Testing graphics code

Everyone is saying “unit tests for the win!” all over the place. That’s good, but how would you actually test graphics related code? Especially considering all the different hardware and drivers out there, where the result might be different just because the hardware is different, or because the hardware/driver understands your code in a funky way…

Here is how we do it at work. This took quite some time to set up, but I think it’s very worth it.

Testing Lab in actionFirst you need hardware to test things on. For a start just a couple of graphics cards that you can swap in and out might do the trick. A larger problem is integrated graphics cards – it’s quite hard to swap them in and out, so we bit the bullet and bought a machine for each integrated card that we care about.
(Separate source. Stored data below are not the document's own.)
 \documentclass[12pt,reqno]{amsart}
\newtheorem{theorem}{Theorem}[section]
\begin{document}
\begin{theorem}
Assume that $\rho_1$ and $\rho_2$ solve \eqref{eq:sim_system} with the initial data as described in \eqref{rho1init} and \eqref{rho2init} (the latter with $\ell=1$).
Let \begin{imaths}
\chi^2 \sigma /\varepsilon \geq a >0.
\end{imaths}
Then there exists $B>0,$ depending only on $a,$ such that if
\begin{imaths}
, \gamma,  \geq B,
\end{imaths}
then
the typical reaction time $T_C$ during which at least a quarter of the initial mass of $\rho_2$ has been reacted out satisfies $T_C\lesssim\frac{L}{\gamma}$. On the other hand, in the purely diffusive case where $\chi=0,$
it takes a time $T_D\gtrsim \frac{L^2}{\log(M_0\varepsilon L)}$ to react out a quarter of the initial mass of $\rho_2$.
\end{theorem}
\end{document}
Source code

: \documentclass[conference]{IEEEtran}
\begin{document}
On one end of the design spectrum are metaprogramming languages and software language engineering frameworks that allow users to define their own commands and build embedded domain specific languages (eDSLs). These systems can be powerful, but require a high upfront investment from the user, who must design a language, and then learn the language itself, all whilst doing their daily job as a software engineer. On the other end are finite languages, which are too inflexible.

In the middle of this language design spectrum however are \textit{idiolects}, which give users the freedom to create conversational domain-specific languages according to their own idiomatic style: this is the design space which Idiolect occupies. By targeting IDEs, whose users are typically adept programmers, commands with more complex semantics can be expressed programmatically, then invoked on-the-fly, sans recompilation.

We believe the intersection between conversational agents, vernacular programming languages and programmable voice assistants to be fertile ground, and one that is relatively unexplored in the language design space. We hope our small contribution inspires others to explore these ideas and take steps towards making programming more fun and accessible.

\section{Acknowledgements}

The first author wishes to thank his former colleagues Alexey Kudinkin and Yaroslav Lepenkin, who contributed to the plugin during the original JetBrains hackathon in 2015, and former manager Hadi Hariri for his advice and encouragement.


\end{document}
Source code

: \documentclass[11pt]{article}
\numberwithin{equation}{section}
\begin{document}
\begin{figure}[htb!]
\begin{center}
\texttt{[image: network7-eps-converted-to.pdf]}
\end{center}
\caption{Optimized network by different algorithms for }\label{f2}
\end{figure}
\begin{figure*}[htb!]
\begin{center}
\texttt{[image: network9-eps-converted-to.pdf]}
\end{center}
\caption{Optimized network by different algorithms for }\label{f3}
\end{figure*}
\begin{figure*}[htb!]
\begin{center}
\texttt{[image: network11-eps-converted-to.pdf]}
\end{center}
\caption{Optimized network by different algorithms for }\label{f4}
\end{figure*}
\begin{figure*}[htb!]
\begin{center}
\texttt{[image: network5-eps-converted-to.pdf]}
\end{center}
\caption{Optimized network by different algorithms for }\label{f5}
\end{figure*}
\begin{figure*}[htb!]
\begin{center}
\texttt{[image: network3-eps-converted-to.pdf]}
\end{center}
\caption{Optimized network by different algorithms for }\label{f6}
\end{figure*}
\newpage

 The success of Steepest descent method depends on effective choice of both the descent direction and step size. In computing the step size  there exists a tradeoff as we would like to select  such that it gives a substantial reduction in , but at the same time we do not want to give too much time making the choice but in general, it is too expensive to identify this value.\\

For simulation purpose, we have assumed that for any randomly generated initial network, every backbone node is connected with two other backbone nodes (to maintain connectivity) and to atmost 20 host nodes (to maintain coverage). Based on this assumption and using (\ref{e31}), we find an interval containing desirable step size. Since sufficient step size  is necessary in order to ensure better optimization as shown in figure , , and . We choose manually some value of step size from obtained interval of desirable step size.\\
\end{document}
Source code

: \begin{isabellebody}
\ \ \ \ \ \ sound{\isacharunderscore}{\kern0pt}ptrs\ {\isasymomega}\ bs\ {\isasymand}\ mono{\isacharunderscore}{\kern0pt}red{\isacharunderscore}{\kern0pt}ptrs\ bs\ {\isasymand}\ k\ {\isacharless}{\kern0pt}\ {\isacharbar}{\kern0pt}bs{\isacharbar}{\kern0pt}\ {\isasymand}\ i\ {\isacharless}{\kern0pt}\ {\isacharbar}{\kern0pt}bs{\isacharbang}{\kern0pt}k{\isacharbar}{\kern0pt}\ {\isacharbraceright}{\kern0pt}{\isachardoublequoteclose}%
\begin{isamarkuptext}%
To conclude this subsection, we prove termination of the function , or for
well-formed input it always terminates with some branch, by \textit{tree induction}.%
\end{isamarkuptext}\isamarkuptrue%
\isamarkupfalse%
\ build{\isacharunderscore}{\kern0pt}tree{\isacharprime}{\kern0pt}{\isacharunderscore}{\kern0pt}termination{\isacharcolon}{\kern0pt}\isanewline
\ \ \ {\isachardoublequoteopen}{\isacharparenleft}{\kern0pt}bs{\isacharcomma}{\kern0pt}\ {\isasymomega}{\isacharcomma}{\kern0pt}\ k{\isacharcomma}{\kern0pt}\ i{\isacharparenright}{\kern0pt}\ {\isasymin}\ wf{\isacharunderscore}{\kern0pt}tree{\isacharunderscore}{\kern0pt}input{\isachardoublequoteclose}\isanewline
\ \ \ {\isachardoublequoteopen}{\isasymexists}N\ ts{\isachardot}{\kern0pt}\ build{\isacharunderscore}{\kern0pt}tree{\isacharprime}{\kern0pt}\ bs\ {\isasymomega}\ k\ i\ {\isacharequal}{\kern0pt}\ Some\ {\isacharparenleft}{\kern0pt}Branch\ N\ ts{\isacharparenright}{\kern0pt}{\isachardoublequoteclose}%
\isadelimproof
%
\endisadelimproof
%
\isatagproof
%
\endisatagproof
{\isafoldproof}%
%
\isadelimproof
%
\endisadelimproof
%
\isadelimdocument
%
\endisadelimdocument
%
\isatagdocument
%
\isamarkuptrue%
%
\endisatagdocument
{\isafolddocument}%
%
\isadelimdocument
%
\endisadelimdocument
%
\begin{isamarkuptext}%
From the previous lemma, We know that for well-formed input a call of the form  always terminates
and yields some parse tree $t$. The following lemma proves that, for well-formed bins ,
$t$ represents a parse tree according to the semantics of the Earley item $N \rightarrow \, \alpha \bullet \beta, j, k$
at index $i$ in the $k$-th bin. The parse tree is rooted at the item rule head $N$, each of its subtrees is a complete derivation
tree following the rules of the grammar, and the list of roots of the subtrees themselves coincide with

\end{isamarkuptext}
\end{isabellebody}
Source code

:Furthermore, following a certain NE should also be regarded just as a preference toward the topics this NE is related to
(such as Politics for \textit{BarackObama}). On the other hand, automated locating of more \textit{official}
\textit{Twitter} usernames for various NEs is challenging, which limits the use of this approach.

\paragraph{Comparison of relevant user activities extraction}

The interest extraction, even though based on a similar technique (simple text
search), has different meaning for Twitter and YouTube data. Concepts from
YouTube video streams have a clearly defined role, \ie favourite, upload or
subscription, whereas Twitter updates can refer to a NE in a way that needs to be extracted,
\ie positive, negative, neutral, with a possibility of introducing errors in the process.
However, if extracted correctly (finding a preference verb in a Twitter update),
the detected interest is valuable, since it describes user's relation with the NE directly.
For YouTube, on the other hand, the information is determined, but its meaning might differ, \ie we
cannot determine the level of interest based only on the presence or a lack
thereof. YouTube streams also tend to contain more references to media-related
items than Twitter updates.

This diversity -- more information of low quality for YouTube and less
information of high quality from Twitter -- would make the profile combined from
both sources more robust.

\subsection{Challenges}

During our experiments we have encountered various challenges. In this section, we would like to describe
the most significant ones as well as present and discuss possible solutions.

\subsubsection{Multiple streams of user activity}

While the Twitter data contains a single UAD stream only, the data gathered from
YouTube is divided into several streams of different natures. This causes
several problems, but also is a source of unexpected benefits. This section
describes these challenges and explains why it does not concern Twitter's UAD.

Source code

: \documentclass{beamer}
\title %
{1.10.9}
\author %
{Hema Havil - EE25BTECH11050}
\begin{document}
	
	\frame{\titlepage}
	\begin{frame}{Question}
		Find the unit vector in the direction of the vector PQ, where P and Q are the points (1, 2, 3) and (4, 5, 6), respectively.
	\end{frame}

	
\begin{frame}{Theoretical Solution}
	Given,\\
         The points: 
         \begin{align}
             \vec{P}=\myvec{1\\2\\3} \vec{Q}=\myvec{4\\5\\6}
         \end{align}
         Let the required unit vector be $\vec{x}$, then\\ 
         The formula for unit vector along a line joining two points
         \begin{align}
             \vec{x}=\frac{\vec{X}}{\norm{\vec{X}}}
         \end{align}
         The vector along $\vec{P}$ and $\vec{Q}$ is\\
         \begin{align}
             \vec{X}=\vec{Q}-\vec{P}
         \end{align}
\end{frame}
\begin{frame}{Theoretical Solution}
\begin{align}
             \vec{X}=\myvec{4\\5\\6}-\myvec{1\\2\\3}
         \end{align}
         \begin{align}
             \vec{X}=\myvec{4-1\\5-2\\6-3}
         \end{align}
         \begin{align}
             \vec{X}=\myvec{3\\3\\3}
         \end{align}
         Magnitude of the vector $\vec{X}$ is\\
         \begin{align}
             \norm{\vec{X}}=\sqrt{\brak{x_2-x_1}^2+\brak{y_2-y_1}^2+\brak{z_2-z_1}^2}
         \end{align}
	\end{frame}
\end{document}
The same machines are then used to test discrete cards (we have several shelves of those by now, going all the way back to… does ATI Rage, Matrox G45 or S3 ProSavage say anything to you?).

It looks pretty random, huh?Then you make the unit tests (or perhaps these should be called the functional tests). Build a small scene for every possible thing that you can imagine. Some examples:

  • Do all blend modes work?
  • Do light cookies work?
  • Does automatic texture coordinate generation and texture transforms work?
  • Does rendering of particles work?
  • Does glow image postprocessing effect work?
  • Does mesh skinning work?
  • Do shadows from point lights work?

This will result in a lot of tests, with each test hopefully testing a small, isolated feature. Make some setup that can load all defined tests in succession and take screenshots of the results. Make sure time always progresses at fixed rate (for the case where a test does not produce a constant image… like particle or animation tests), and take a screenshot of, for example, frame 5 for each test (so that some tests have some data to warm up… for example motion blur test).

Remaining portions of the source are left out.